We are also now so many decades removed from the incident that eye-witness testimony is increasingly both rare and unreliable and will only become more so.
Yet even now new information and new theories still come to light. A German documentary originally screened on the N24 channel and called UFOs in the Third Reich argues that the Roswell Incident was linked to the testing of one of the infamous ‘Nazi UFOs’; a craft called ‘the Bell’ that employed futuristic ‘electric-particle propulsion’.
The craft may have been the work of Nazi scientist and NASA employee Werner von Braun and the infamous V2 rocket specialists taken to America at the end of World War II in America’s bid to outdo the Soviet Union in the field of rocket technology. Click on this link for more in-depth research into the ‘Nazi Bell’ design.
While I was already familiar with the Nazi/UFOs subject, this was the first time I’d heard the Nazi scientists mentioned specifically in relation to the alleged Roswell crash. The phenomena of ‘Nazi UFOs’ is not a new revelation, of course. It has been known for decades that British and American bomber pilots flying German skies during the war reported seeing strange objects and flying saucers.
While mainstream flying saucer lore cites Kenneth Arnold’s famous 1947 sightings as the beginning of the modern ‘flying saucer era’, a truer overview of the timeline might instead cite Nazi skies during World War II as the actual beginnings of the modern phenomena (the ‘Foo Fighters’ phenomena, as it was being called).
Curiously the widely-held ‘beginning date’ of the flying saucer ‘craze’ – 1947 – was a mere two years after the end of the Second World War; and therefore would be exactly the sort of time-frame in which Nazi UFO designs might’ve started to be tested in American skies, this being 1 – 2 years after German scientists may have been spirited to the US as part of ‘Operation Paperclip’.
Therefore, chronology wise, this German/Roswell connection idea would seem to make sense.
Doesn’t mean it’s true, of course; but that’s not for me to say.

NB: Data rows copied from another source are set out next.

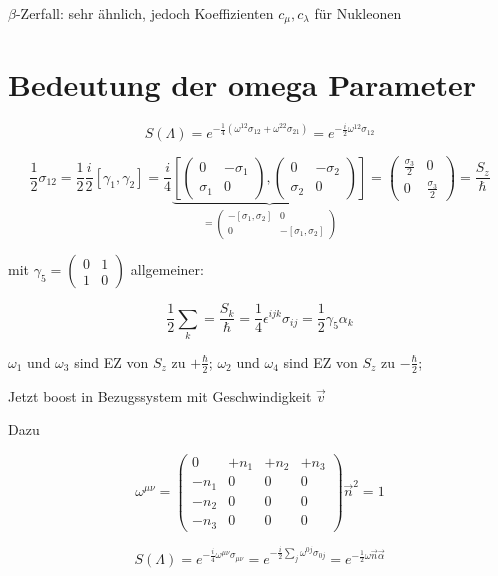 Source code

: \(\beta\)-Zerfall: sehr ähnlich, jedoch Koeffizienten \(c_\mu,c_\lambda\) für Nukleonen


\section{Bedeutung der omega Parameter}

\[S(\Lambda) = e^{-\frac{1}{4}(\omega^{12}\sigma_{12}+\omega^{22}\sigma_{21})}= e^{-\frac{i}{2}\omega^{12}\sigma_{12}}\]

\[\frac{1}{2}\sigma_{12} = \frac{1}{2}\frac{i}{2}[\gamma_1,\gamma_2] = \frac{i}{4}\underbrace{\left[ \begin{pmatrix} 0&-\sigma_1\\   \sigma_1&0 \end{pmatrix}, \begin{pmatrix} 0&-\sigma_2\\   \sigma_2&0 \end{pmatrix} \right]}_{=  \begin{pmatrix} -[\sigma_1,\sigma_2]&0\\  0&- [\sigma_1,\sigma_2] \end{pmatrix}  } =  \begin{pmatrix} \frac{\sigma_3}{2}&0\\0& \frac{\sigma_3}{2} \end{pmatrix} = \frac{S_z}{\hbar} \]


mit \(\gamma_5 = \begin{pmatrix} 0&1\\   1&0 \end{pmatrix} \) allgemeiner:

\[\frac{1}{2}\sum_k = \frac{S_k}{\hbar} = \frac{1}{4} \epsilon^{ijk}\sigma_{ij} = \frac{1}{2} \gamma_5\alpha_k\]

\(\omega_1\) und \(\omega_3\) sind EZ von \(S_z\) zu \(+\frac{\hbar}{2}\); \(\omega_2\) und \(\omega_4\) sind EZ von \(S_z\) zu \(-\frac{\hbar}{2}\);

Jetzt boost in Bezugssystem mit Geschwindigkeit \(\vec v\)

Dazu

\[\omega^{\mu\nu}   =\begin{pmatrix} 0&+n_1&+n_2&+n_3\\  -n_1&0&0&0\\   -n_2&0&0&0\\  -n_3&0&0&0 \end{pmatrix}\vec n^2 = 1 \]

\[ S(\Lambda) = e^{-\frac{i}{4}\omega^{\mu\nu}\sigma_{\mu\nu}}  = e^{-\frac{i}{2}\sum_j\omega^{0j}\sigma_{0j}} = e^{-\frac{1}{2}\omega \vec n\vec \alpha}  \]

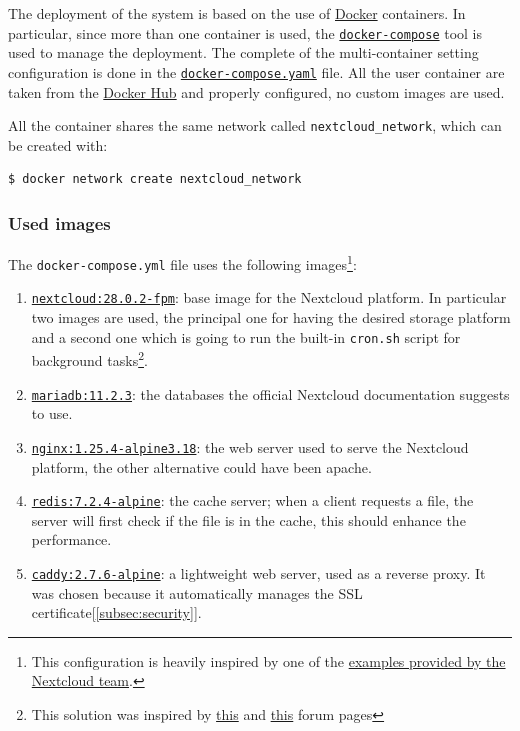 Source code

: The deployment of the system is based on the use of \href{https://www.docker.com/}{Docker} containers.
In particular, since more than one container is used, the \href{https://docs.docker.com/compose/}{\texttt{docker-compose}} tool is used to manage the deployment.
The complete of the multi-container setting configuration is done in the \href{https://github.com/IsacPasianotto/cloud-computing-assignment/blob/main/exercise01/docker-compose.yaml}{\texttt{docker-compose.yaml}} file.
All the user container are taken from the \href{https://hub.docker.com/}{Docker Hub} and properly configured, no custom images are used.

All the container shares the same network called \texttt{nextcloud\_network}, which can be created with:

\begin{lstlisting}[language=bash]
$ docker network create nextcloud_network
\end{lstlisting}

\subsubsection{Used images}
The \texttt{docker-compose.yml} file uses the following images\footnote{This configuration is heavily inspired by one of the \href{https://github.com/nextcloud/docker/blob/master/.examples/docker-compose/with-nginx-proxy/mariadb/fpm/docker-compose.yml}{examples provided by the Nextcloud team}.}:

\begin{enumerate}
    \itemsep0em
    \item \href{https://hub.docker.com/layers/library/nextcloud/28.0.2-fpm/images/sha256-dc1b232c39cd29fe81442f0e4d1c523148afecaf0bcf1cdffb7c52441bf63af7?context=explore}{\texttt{nextcloud:28.0.2-fpm}}: 
    base image for the Nextcloud platform. In particular two images are used, the principal one for having the desired storage platform and a second one which is going to run the built-in \texttt{cron.sh}  script for background tasks\footnote{This solution was inspired by \href{https://help.nextcloud.com/t/nextcloud-docker-container-best-way-to-run-cron-job/157734/2}{this} and \href{https://help.nextcloud.com/t/clarification-regarding-cron-jobs-setup-config/134450}{this} forum pages}.
    \item \href{https://hub.docker.com/_/mariadb}{\texttt{mariadb:11.2.3}}: the databases the official Nextcloud documentation suggests to use. 
    \item \href{https://hub.docker.com/_/nginx}{\texttt{nginx:1.25.4-alpine3.18}}: the web server used to serve the Nextcloud platform, the other alternative could have been apache.
    \item \href{https://hub.docker.com/_/redis}{\texttt{redis:7.2.4-alpine}}: the cache server; when a client requests a file, the server will first check if the file is in the cache, this should enhance the performance.
    \item \href{https://hub.docker.com/_/caddy}{\texttt{caddy:2.7.6-alpine}}: a lightweight web server, used as a reverse proxy. It was chosen because it automatically manages the SSL certificate[\ref{subsec:security}].
\end{enumerate}

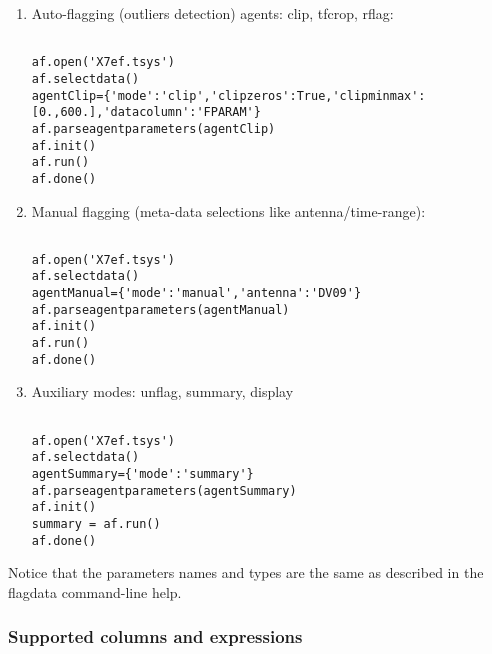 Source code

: \begin{enumerate}

\item Auto-flagging (outliers detection) agents: clip, tfcrop, rflag:

\begin{verbatim}

af.open('X7ef.tsys')
af.selectdata()
agentClip={'mode':'clip','clipzeros':True,'clipminmax':[0.,600.],'datacolumn':'FPARAM'}
af.parseagentparameters(agentClip)
af.init()
af.run()
af.done()

\end{verbatim}

\item Manual flagging (meta-data selections like antenna/time-range):

\begin{verbatim}

af.open('X7ef.tsys')
af.selectdata()
agentManual={'mode':'manual','antenna':'DV09'}
af.parseagentparameters(agentManual)
af.init()
af.run()
af.done() 

\end{verbatim}

\item Auxiliary modes: unflag, summary, display

\begin{verbatim}

af.open('X7ef.tsys')
af.selectdata()
agentSummary={'mode':'summary'}
af.parseagentparameters(agentSummary)
af.init()
summary = af.run()
af.done()

\end{verbatim}

\end{enumerate}

Notice that the parameters names and types are the same as described in the
flagdata command-line help.

\subsubsection{Supported columns and expressions}

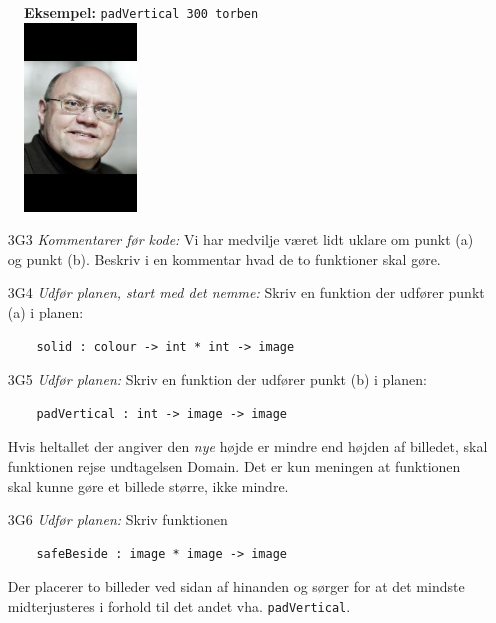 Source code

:\documentclass[a4paper,12pt]{article}
\begin{document}
\begin{figure}[h!]
  \centering
\textbf{Eksempel:} \verb|padVertical 300 torben|\\
\vspace{2mm}
  \includegraphics[width=3cm]{uge3_paddedTorben.png}
  \label{fig:padVertical}
\end{figure}

\begin{enumerate}
\item[3G3] \textit{Kommentarer før kode:} Vi har medvilje været lidt uklare
  om punkt (a) og punkt (b). Beskriv i en kommentar hvad de to
  funktioner skal gøre.

\item[3G4] \textit{Udfør planen, start med det nemme:} Skriv en funktion
  der udfører punkt (a) i planen:
  \begin{lstlisting}
    solid : colour -> int * int -> image
  \end{lstlisting}

\item[3G5] \textit{Udfør planen:} Skriv en funktion der udfører punkt (b) i planen:
  \begin{lstlisting}
    padVertical : int -> image -> image
  \end{lstlisting}
  Hvis heltallet der angiver den \textit{nye} højde er mindre end
  højden af billedet, skal funktionen rejse undtagelsen Domain. Det er
  kun meningen at funktionen skal kunne gøre et billede større, ikke mindre.

\item[3G6] \textit{Udfør planen:} Skriv funktionen
  \begin{lstlisting}
    safeBeside : image * image -> image
  \end{lstlisting}
  Der placerer to billeder ved sidan af hinanden og sørger for at det
  mindste midterjusteres i forhold til det andet
  vha. \verb|padVertical|.

\end{enumerate}
\end{document}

However, the Nazi Bell explanation wouldn’t seem to account for the longstanding claims of alien bodies being retrieved from the crash. For the Nazi Bell narrative to hold true, we would have to believe that the stories of the alien bodies (or even living aliens) were false: or that the official explanation of ‘crash test dummies’ being mistaken for ET bodies being true.
Could crash test dummies have been used in the alleged Nazi craft? And were these mistaken by someone for real aliens when the wreckage was found?
Or is this Nazi Bell narrative being put out there to deliberately confuse or re-frame the story?
Whether it was a crashed experimental craft with its origins in the Third Reich, a fallen spacecraft from another galaxy, a visit-gone-wrong from ‘interdimensional beings’, a time-travel crash by Quark and the Ferengi (according to a funny episode of Deep Space Nine), or whatever else has been postulated over the years… something out-of-the-ordinary clearly happened in Roswell, New Mexico, in the summer of 1947.
And we know as a matter of fact that Werner von Braun and the German scientists were in the United States at that time, less than two years after the end of the Second World War.
AND that the ‘foo fighters’ sightings seemed to transplant from World War II Europe to post-war United States within this precise time-frame: as in, the ‘sightings’ or incidents seemed to follow the Nazi scientists from Germany to the United States, with Kenneth Arnold seeing his flying saucers and 1947 and the Roswell Incident occurring mere weeks later.
This does seem to be as good, as logical, an explanation for the Roswell Incident as we’ve ever had. And it requires no alien beings, interdimensional entities or alien autopsies.
Which makes it a lot less exciting: but no less interesting.